-- Exercise input follows --

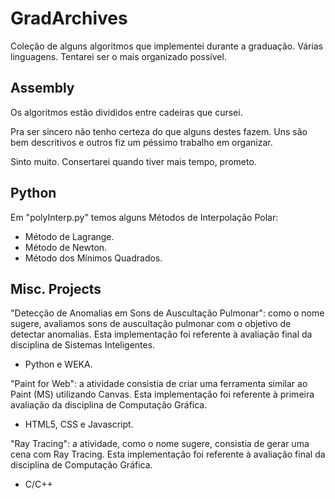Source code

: # GradArchives
Coleção de alguns algoritmos que implementei durante a graduação.
Várias linguagens.
Tentarei ser o mais organizado possível.

## Assembly
Os algoritmos estão divididos entre cadeiras que cursei.

Pra ser sincero não tenho certeza do que alguns destes fazem. Uns são bem descritivos e outros fiz um péssimo trabalho em organizar.

Sinto muito. Consertarei quando tiver mais tempo, prometo.

## Python
Em "polyInterp.py" temos alguns Métodos de Interpolação Polar:
- Método de Lagrange.
- Método de Newton.
- Método dos Mínimos Quadrados.

## Misc. Projects
"Detecção de Anomalias em Sons de Auscultação Pulmonar": como o nome sugere, avaliamos sons de auscultação pulmonar com o objetivo de detectar anomalias. Esta implementação foi referente à avaliação final da disciplina de Sistemas Inteligentes.
- Python e WEKA.

"Paint for Web": a atividade consistia de criar uma ferramenta similar ao Paint (MS) utilizando Canvas. Esta implementação foi referente à primeira avaliação da disciplina de Computação Gráfica.
- HTML5, CSS e Javascript.

"Ray Tracing": a atividade, como o nome sugere, consistia de gerar uma cena com Ray Tracing. Esta implementação foi referente à avaliação final da disciplina de Computação Gráfica.
- C/C++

-- Exercise input concluded --

Your objective: Find the line that contains "Sinto muito. Consertarei". Write out that line and every line after it through the end of the data, exactly, and nothing else.

Exercise result:
Sinto muito. Consertarei quando tiver mais tempo, prometo.

## Python
Em "polyInterp.py" temos alguns Métodos de Interpolação Polar:
- Método de Lagrange.
- Método de Newton.
- Método dos Mínimos Quadrados.

## Misc. Projects
"Detecção de Anomalias em Sons de Auscultação Pulmonar": como o nome sugere, avaliamos sons de auscultação pulmonar com o objetivo de detectar anomalias. Esta implementação foi referente à avaliação final da disciplina de Sistemas Inteligentes.
- Python e WEKA.

"Paint for Web": a atividade consistia de criar uma ferramenta similar ao Paint (MS) utilizando Canvas. Esta implementação foi referente à primeira avaliação da disciplina de Computação Gráfica.
- HTML5, CSS e Javascript.

"Ray Tracing": a atividade, como o nome sugere, consistia de gerar uma cena com Ray Tracing. Esta implementação foi referente à avaliação final da disciplina de Computação Gráfica.
- C/C++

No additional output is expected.